MacOS – the quickest and/or easiest way to infrequently type non-KeyLayout provided characters

keyboardmacos

I've recently been writing a lot of documentation and would love to be able to type native superscript characters (⁰, ¹, ², ³, ⁴, ⁵) to call out caveats/annotations. The writing environment I'm in does not support markup such as <sup> or LaTeX-like ^1 ^2 ^3 ^4 ^5.

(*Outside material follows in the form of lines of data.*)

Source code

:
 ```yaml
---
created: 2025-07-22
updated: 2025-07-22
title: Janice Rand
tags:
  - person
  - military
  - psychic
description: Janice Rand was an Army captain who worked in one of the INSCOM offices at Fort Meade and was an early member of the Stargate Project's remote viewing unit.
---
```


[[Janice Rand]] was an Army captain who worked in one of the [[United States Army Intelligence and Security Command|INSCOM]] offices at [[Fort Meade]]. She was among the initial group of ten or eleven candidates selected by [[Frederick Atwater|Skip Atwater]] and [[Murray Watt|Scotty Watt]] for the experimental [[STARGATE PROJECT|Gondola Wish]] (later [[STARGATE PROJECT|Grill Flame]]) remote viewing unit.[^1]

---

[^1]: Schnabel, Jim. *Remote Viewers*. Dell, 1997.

My current solution for inserting these characters is to;

  1. Permanently enable the "input menu in menu bar" in Keyboard.prefPane -> Input Sources
  2. Mouse over to the input menu icon, click it, then 'Show Character Viewer'.
  3. Once the Character Viewer is shown, mouse to the character search box, and type either the number to superscript, or literally enter the word 'superscript' which will helpfully give me 0-9 that I can quickly use if necessary.

How can I shorten the time necessary to input these characters?

Best Answer

I had thought that the command + control + space (⌘^␣) picker was emoji-only, boy was I mistaken. Or perhaps it's changed since I last looked inevitably 1-3 releases of macOS ago?

Screenshot of the Character Viewer in command+ctrl+space popover mode with '1' entered in the search bar

This is absolutely the fastest way to enter any character, provided it's unicode name isn't overly esoteric.